- **Entries provided**
**********
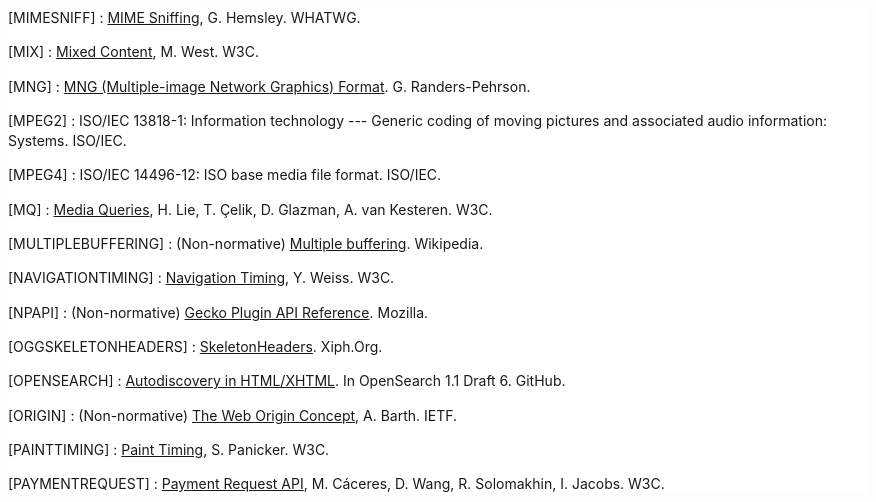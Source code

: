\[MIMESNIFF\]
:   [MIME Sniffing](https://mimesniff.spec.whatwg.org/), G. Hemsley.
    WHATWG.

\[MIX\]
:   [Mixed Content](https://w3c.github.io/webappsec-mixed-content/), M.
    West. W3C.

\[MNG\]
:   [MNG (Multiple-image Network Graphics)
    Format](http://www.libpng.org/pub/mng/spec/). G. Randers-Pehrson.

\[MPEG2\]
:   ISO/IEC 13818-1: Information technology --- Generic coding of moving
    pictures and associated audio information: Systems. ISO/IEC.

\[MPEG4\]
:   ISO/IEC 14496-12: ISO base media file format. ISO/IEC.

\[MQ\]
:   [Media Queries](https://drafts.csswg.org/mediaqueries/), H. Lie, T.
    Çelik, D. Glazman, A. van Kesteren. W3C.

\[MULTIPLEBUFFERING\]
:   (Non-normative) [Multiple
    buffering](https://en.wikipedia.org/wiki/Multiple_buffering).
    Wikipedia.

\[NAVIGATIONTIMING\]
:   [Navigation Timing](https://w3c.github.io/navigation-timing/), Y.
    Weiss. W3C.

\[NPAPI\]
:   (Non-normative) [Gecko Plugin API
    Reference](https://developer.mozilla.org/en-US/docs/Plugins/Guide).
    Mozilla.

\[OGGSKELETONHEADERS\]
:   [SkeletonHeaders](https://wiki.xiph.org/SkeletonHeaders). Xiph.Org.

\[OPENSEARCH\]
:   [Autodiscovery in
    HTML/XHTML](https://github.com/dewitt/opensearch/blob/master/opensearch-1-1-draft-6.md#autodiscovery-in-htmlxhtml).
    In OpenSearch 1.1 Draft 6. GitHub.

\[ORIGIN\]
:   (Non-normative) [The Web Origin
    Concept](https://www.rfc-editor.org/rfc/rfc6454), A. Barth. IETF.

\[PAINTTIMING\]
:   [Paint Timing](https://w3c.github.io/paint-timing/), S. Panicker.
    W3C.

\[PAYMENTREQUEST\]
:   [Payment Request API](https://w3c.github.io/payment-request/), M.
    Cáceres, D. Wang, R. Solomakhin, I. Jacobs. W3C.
**********
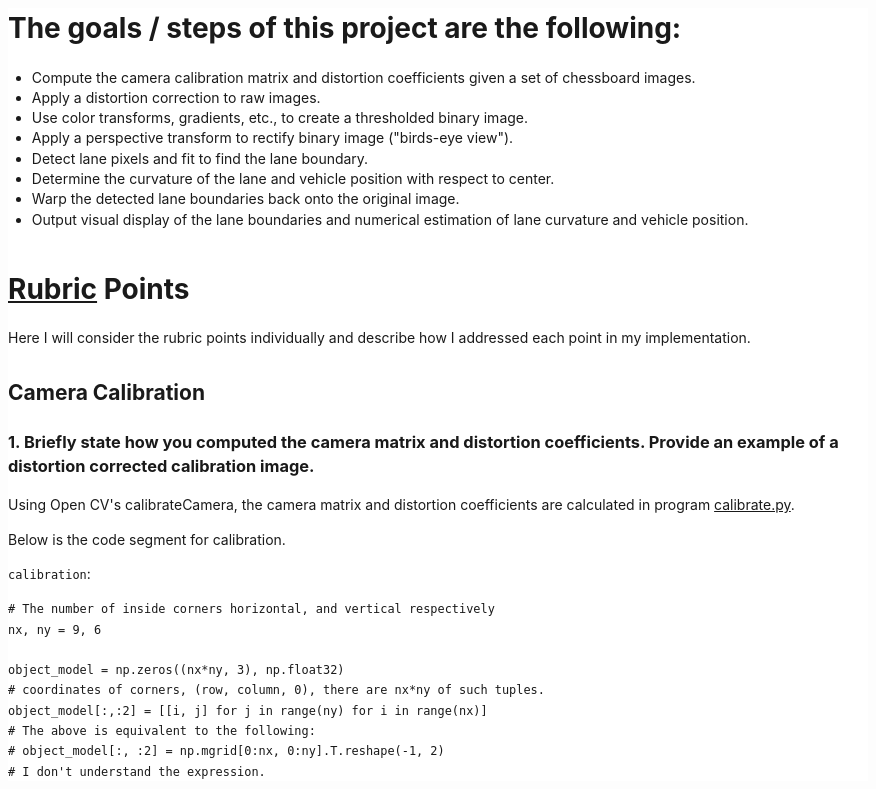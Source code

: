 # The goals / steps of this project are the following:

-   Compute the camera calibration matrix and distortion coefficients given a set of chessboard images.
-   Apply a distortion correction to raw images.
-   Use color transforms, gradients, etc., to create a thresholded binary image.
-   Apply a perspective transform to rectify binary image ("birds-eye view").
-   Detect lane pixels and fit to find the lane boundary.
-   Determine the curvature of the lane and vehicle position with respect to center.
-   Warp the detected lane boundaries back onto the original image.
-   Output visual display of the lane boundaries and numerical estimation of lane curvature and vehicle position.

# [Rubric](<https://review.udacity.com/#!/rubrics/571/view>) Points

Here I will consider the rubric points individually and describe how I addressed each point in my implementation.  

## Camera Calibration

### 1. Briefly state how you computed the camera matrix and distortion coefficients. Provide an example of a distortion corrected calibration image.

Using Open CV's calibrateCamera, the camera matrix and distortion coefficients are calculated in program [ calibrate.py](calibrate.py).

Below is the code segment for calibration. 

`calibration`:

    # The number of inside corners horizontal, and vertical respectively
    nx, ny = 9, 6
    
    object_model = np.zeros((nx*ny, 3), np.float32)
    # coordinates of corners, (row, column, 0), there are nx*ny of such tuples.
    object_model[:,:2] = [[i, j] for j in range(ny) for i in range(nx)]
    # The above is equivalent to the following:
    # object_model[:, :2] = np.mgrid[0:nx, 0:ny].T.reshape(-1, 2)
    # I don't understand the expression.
**********
- **What the exercise asks**
Take exactly the lines from the one containing "Here I will" through the one containing "# I don't understand the expression." in the data above, and output them with nothing added.

- **Exercise response**
Here I will consider the rubric points individually and describe how I addressed each point in my implementation.  

## Camera Calibration

### 1. Briefly state how you computed the camera matrix and distortion coefficients. Provide an example of a distortion corrected calibration image.

Using Open CV's calibrateCamera, the camera matrix and distortion coefficients are calculated in program [ calibrate.py](calibrate.py).

Below is the code segment for calibration. 

`calibration`:

    # The number of inside corners horizontal, and vertical respectively
    nx, ny = 9, 6
    
    object_model = np.zeros((nx*ny, 3), np.float32)
    # coordinates of corners, (row, column, 0), there are nx*ny of such tuples.
    object_model[:,:2] = [[i, j] for j in range(ny) for i in range(nx)]
    # The above is equivalent to the following:
    # object_model[:, :2] = np.mgrid[0:nx, 0:ny].T.reshape(-1, 2)
    # I don't understand the expression.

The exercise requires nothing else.